*Excerpted records*:
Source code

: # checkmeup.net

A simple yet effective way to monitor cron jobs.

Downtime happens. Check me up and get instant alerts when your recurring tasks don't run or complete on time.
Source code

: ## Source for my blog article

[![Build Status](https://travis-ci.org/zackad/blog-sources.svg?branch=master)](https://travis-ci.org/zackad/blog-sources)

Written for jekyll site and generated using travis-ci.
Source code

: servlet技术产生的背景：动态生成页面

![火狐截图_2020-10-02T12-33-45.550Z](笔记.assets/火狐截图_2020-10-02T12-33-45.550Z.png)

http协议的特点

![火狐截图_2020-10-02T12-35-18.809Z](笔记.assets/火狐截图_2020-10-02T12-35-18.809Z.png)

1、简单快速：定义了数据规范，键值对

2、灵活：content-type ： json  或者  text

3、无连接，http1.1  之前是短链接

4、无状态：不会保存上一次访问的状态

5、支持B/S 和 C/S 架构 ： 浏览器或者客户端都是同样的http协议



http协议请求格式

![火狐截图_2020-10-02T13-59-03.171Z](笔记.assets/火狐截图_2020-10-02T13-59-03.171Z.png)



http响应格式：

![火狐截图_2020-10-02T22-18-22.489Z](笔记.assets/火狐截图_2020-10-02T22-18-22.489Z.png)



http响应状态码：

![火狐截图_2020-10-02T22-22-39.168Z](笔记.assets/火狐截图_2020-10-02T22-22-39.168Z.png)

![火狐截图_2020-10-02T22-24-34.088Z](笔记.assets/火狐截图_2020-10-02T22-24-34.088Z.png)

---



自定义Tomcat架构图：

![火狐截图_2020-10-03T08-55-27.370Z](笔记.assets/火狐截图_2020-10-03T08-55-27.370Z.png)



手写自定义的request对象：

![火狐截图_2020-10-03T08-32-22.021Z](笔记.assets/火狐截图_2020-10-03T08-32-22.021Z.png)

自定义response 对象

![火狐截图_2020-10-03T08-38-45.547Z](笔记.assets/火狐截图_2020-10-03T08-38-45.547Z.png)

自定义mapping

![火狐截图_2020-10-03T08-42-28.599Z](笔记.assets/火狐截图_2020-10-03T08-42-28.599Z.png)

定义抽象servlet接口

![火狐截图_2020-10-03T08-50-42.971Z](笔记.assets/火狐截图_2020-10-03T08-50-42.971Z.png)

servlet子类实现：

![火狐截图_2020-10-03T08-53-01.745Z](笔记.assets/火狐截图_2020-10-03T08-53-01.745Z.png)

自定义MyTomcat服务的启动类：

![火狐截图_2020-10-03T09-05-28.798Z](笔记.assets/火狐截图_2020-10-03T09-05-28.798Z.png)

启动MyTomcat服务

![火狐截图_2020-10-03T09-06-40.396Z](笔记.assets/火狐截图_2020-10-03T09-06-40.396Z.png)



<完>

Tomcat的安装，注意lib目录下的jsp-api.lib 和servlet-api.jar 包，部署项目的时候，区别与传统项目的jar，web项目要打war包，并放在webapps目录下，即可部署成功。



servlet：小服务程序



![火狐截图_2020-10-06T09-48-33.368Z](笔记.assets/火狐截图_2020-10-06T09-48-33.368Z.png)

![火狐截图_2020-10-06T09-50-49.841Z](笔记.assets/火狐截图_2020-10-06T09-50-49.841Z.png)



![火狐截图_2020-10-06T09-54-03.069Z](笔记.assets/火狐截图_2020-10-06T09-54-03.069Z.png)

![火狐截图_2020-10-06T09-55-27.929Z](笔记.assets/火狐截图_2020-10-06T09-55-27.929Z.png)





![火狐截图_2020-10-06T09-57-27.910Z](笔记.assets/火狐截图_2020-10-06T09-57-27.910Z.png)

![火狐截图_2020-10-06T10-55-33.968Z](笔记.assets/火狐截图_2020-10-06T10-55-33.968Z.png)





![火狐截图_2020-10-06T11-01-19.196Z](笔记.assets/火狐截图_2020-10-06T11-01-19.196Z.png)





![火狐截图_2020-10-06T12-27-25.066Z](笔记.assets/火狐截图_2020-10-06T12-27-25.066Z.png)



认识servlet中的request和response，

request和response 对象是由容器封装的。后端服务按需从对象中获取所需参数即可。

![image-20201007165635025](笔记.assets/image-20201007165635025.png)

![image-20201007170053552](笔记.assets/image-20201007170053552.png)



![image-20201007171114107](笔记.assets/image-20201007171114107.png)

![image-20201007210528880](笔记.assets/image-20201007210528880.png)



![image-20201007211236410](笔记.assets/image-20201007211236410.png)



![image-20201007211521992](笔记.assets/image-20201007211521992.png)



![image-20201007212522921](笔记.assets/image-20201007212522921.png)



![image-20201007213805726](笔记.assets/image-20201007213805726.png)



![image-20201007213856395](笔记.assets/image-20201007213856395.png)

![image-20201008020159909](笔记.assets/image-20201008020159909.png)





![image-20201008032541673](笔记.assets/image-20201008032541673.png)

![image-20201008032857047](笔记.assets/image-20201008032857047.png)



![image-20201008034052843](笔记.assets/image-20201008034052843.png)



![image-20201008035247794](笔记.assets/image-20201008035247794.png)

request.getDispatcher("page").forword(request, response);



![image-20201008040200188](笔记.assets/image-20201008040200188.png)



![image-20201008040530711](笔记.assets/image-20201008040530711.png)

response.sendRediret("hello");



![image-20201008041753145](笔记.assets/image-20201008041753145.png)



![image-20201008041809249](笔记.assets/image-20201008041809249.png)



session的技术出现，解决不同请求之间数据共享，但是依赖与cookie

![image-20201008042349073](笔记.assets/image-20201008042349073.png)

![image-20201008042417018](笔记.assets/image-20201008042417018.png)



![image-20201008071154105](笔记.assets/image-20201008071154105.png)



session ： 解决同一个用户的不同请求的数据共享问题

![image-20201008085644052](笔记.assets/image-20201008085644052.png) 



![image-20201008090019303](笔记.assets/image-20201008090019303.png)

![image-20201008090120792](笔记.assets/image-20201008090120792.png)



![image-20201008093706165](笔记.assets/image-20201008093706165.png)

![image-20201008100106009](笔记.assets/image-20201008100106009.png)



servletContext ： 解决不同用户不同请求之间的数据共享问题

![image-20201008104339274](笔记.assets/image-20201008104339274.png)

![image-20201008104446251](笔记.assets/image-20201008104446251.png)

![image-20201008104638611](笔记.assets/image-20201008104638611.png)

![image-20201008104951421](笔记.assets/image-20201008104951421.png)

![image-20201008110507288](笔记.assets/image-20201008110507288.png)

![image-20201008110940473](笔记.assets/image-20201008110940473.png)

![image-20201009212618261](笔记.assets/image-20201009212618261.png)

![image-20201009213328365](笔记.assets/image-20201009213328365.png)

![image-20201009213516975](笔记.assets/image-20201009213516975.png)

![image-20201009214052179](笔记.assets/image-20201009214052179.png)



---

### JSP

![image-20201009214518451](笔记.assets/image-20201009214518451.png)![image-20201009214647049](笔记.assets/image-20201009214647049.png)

*Task to complete*:
Print the material in full, exactly as written.

*Exercise solution*:
Source code

: # checkmeup.net

A simple yet effective way to monitor cron jobs.

Downtime happens. Check me up and get instant alerts when your recurring tasks don't run or complete on time.
Source code

: ## Source for my blog article

[![Build Status](https://travis-ci.org/zackad/blog-sources.svg?branch=master)](https://travis-ci.org/zackad/blog-sources)

Written for jekyll site and generated using travis-ci.
Source code

: servlet技术产生的背景：动态生成页面

![火狐截图_2020-10-02T12-33-45.550Z](笔记.assets/火狐截图_2020-10-02T12-33-45.550Z.png)

http协议的特点

![火狐截图_2020-10-02T12-35-18.809Z](笔记.assets/火狐截图_2020-10-02T12-35-18.809Z.png)

1、简单快速：定义了数据规范，键值对

2、灵活：content-type ： json  或者  text

3、无连接，http1.1  之前是短链接

4、无状态：不会保存上一次访问的状态

5、支持B/S 和 C/S 架构 ： 浏览器或者客户端都是同样的http协议



http协议请求格式

![火狐截图_2020-10-02T13-59-03.171Z](笔记.assets/火狐截图_2020-10-02T13-59-03.171Z.png)



http响应格式：

![火狐截图_2020-10-02T22-18-22.489Z](笔记.assets/火狐截图_2020-10-02T22-18-22.489Z.png)



http响应状态码：

![火狐截图_2020-10-02T22-22-39.168Z](笔记.assets/火狐截图_2020-10-02T22-22-39.168Z.png)

![火狐截图_2020-10-02T22-24-34.088Z](笔记.assets/火狐截图_2020-10-02T22-24-34.088Z.png)

---



自定义Tomcat架构图：

![火狐截图_2020-10-03T08-55-27.370Z](笔记.assets/火狐截图_2020-10-03T08-55-27.370Z.png)



手写自定义的request对象：

![火狐截图_2020-10-03T08-32-22.021Z](笔记.assets/火狐截图_2020-10-03T08-32-22.021Z.png)

自定义response 对象

![火狐截图_2020-10-03T08-38-45.547Z](笔记.assets/火狐截图_2020-10-03T08-38-45.547Z.png)

自定义mapping

![火狐截图_2020-10-03T08-42-28.599Z](笔记.assets/火狐截图_2020-10-03T08-42-28.599Z.png)

定义抽象servlet接口

![火狐截图_2020-10-03T08-50-42.971Z](笔记.assets/火狐截图_2020-10-03T08-50-42.971Z.png)

servlet子类实现：

![火狐截图_2020-10-03T08-53-01.745Z](笔记.assets/火狐截图_2020-10-03T08-53-01.745Z.png)

自定义MyTomcat服务的启动类：

![火狐截图_2020-10-03T09-05-28.798Z](笔记.assets/火狐截图_2020-10-03T09-05-28.798Z.png)

启动MyTomcat服务

![火狐截图_2020-10-03T09-06-40.396Z](笔记.assets/火狐截图_2020-10-03T09-06-40.396Z.png)



<完>

Tomcat的安装，注意lib目录下的jsp-api.lib 和servlet-api.jar 包，部署项目的时候，区别与传统项目的jar，web项目要打war包，并放在webapps目录下，即可部署成功。



servlet：小服务程序



![火狐截图_2020-10-06T09-48-33.368Z](笔记.assets/火狐截图_2020-10-06T09-48-33.368Z.png)

![火狐截图_2020-10-06T09-50-49.841Z](笔记.assets/火狐截图_2020-10-06T09-50-49.841Z.png)



![火狐截图_2020-10-06T09-54-03.069Z](笔记.assets/火狐截图_2020-10-06T09-54-03.069Z.png)

![火狐截图_2020-10-06T09-55-27.929Z](笔记.assets/火狐截图_2020-10-06T09-55-27.929Z.png)





![火狐截图_2020-10-06T09-57-27.910Z](笔记.assets/火狐截图_2020-10-06T09-57-27.910Z.png)

![火狐截图_2020-10-06T10-55-33.968Z](笔记.assets/火狐截图_2020-10-06T10-55-33.968Z.png)





![火狐截图_2020-10-06T11-01-19.196Z](笔记.assets/火狐截图_2020-10-06T11-01-19.196Z.png)





![火狐截图_2020-10-06T12-27-25.066Z](笔记.assets/火狐截图_2020-10-06T12-27-25.066Z.png)



认识servlet中的request和response，

request和response 对象是由容器封装的。后端服务按需从对象中获取所需参数即可。

![image-20201007165635025](笔记.assets/image-20201007165635025.png)

![image-20201007170053552](笔记.assets/image-20201007170053552.png)



![image-20201007171114107](笔记.assets/image-20201007171114107.png)

![image-20201007210528880](笔记.assets/image-20201007210528880.png)



![image-20201007211236410](笔记.assets/image-20201007211236410.png)



![image-20201007211521992](笔记.assets/image-20201007211521992.png)



![image-20201007212522921](笔记.assets/image-20201007212522921.png)



![image-20201007213805726](笔记.assets/image-20201007213805726.png)



![image-20201007213856395](笔记.assets/image-20201007213856395.png)

![image-20201008020159909](笔记.assets/image-20201008020159909.png)





![image-20201008032541673](笔记.assets/image-20201008032541673.png)

![image-20201008032857047](笔记.assets/image-20201008032857047.png)



![image-20201008034052843](笔记.assets/image-20201008034052843.png)



![image-20201008035247794](笔记.assets/image-20201008035247794.png)

request.getDispatcher("page").forword(request, response);



![image-20201008040200188](笔记.assets/image-20201008040200188.png)



![image-20201008040530711](笔记.assets/image-20201008040530711.png)

response.sendRediret("hello");



![image-20201008041753145](笔记.assets/image-20201008041753145.png)



![image-20201008041809249](笔记.assets/image-20201008041809249.png)



session的技术出现，解决不同请求之间数据共享，但是依赖与cookie

![image-20201008042349073](笔记.assets/image-20201008042349073.png)

![image-20201008042417018](笔记.assets/image-20201008042417018.png)



![image-20201008071154105](笔记.assets/image-20201008071154105.png)



session ： 解决同一个用户的不同请求的数据共享问题

![image-20201008085644052](笔记.assets/image-20201008085644052.png) 



![image-20201008090019303](笔记.assets/image-20201008090019303.png)

![image-20201008090120792](笔记.assets/image-20201008090120792.png)



![image-20201008093706165](笔记.assets/image-20201008093706165.png)

![image-20201008100106009](笔记.assets/image-20201008100106009.png)



servletContext ： 解决不同用户不同请求之间的数据共享问题

![image-20201008104339274](笔记.assets/image-20201008104339274.png)

![image-20201008104446251](笔记.assets/image-20201008104446251.png)

![image-20201008104638611](笔记.assets/image-20201008104638611.png)

![image-20201008104951421](笔记.assets/image-20201008104951421.png)

![image-20201008110507288](笔记.assets/image-20201008110507288.png)

![image-20201008110940473](笔记.assets/image-20201008110940473.png)

![image-20201009212618261](笔记.assets/image-20201009212618261.png)

![image-20201009213328365](笔记.assets/image-20201009213328365.png)

![image-20201009213516975](笔记.assets/image-20201009213516975.png)

![image-20201009214052179](笔记.assets/image-20201009214052179.png)



---

### JSP

![image-20201009214518451](笔记.assets/image-20201009214518451.png)![image-20201009214647049](笔记.assets/image-20201009214647049.png)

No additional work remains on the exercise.